**WORK INSTRUCTION**. Filter the entries that follow, copying every line in which the word "entry" appears.
■ ■ ■ ■ ■
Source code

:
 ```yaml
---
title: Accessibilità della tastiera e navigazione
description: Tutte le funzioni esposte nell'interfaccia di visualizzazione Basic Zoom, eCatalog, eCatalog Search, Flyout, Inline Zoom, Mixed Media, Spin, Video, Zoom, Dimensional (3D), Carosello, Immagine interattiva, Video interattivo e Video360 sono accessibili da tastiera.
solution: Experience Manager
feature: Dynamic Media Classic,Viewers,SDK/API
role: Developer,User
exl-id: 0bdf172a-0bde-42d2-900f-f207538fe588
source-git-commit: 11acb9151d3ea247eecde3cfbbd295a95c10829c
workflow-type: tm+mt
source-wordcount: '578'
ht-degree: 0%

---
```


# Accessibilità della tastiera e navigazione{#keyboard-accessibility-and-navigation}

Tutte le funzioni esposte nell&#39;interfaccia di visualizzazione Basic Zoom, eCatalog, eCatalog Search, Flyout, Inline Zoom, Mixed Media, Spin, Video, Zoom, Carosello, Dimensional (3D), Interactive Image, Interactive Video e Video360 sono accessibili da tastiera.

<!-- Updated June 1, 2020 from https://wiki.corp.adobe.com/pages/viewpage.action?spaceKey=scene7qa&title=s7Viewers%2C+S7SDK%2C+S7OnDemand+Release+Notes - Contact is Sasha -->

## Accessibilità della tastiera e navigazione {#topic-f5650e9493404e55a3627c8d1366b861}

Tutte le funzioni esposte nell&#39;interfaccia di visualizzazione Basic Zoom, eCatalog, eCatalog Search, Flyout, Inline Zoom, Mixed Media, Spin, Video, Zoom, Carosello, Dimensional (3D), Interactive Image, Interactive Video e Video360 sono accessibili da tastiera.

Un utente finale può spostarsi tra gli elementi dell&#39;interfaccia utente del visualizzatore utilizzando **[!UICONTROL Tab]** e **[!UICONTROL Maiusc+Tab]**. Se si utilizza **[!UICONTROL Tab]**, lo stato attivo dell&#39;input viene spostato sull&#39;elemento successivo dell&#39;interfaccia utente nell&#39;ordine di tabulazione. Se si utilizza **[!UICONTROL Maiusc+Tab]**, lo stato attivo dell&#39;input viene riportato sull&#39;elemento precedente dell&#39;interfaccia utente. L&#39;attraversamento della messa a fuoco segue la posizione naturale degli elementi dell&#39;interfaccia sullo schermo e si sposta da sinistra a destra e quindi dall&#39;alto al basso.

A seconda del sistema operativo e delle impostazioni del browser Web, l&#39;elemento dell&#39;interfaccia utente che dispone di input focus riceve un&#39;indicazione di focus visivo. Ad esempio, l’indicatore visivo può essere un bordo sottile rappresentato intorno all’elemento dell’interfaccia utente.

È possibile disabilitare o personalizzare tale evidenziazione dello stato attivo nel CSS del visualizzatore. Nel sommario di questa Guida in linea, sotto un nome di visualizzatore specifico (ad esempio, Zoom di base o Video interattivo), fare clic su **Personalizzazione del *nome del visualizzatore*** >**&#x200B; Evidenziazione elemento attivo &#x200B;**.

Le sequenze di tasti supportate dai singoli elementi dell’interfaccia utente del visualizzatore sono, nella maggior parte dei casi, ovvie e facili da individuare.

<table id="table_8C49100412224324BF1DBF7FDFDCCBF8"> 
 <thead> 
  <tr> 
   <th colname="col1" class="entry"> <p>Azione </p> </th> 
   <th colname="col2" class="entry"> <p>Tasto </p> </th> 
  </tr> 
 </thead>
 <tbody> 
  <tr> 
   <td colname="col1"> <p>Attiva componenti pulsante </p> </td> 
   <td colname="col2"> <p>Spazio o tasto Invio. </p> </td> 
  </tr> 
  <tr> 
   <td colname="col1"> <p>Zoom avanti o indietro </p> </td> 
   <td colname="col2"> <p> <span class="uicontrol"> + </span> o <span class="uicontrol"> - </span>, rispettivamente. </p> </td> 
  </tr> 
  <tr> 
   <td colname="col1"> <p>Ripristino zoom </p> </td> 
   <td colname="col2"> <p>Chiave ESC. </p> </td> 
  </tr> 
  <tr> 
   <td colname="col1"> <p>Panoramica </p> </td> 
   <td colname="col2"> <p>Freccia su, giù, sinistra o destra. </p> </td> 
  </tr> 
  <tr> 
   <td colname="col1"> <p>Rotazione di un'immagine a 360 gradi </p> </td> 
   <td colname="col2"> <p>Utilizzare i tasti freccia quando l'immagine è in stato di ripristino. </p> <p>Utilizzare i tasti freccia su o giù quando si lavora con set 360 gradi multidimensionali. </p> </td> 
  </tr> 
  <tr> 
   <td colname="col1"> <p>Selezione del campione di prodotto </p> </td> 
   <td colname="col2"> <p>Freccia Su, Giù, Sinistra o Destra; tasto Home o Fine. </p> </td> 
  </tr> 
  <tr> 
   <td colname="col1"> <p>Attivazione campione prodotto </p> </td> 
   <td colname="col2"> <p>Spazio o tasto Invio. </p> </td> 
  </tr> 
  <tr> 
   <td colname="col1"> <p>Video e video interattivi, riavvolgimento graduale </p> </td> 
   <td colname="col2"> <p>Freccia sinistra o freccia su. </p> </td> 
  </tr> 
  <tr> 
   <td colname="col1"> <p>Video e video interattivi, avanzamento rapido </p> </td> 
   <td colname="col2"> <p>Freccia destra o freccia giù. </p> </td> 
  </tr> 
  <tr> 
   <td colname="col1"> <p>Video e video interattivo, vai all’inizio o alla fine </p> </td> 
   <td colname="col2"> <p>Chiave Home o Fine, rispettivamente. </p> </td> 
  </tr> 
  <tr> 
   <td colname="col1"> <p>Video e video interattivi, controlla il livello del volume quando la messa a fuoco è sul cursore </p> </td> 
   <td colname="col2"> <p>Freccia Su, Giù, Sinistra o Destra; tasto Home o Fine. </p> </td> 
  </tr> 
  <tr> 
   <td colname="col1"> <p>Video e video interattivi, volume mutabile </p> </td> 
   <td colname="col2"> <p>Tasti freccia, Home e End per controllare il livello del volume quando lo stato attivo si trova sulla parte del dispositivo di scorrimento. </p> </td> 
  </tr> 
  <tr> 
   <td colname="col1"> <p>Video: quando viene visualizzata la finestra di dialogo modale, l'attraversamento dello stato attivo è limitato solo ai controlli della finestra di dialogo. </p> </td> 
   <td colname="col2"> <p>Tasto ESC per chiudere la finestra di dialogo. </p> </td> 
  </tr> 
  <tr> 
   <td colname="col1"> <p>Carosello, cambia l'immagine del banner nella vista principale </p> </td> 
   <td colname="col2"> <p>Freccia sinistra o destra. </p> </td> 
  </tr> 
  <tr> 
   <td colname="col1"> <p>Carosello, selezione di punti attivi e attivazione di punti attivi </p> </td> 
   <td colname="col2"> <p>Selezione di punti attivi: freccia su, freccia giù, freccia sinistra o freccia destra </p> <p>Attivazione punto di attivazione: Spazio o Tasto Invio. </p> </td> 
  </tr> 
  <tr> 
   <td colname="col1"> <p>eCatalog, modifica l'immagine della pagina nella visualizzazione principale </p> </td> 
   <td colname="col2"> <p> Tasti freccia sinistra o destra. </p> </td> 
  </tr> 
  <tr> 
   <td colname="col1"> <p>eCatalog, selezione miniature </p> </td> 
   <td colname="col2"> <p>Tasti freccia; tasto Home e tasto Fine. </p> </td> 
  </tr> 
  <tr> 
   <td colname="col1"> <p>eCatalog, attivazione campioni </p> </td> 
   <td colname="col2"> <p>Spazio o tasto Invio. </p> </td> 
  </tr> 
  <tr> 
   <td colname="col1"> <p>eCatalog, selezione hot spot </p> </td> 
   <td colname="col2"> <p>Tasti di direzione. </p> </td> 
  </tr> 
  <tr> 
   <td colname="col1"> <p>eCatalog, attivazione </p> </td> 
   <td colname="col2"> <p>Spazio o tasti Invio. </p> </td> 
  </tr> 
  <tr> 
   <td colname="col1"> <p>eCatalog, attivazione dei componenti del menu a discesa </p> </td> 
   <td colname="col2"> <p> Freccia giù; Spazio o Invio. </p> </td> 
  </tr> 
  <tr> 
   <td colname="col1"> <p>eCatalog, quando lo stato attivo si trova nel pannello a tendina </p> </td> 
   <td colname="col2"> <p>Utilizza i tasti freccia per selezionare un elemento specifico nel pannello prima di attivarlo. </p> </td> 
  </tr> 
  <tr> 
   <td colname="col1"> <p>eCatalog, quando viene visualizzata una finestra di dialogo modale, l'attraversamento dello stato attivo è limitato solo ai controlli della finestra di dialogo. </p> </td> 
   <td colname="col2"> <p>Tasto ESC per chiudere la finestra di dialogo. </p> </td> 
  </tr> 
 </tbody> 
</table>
■ ■ ■ ■ ■
**TASK RESPONSE**.
   <th colname="col1" class="entry"> <p>Azione </p> </th> 
   <th colname="col2" class="entry"> <p>Tasto </p> </th> 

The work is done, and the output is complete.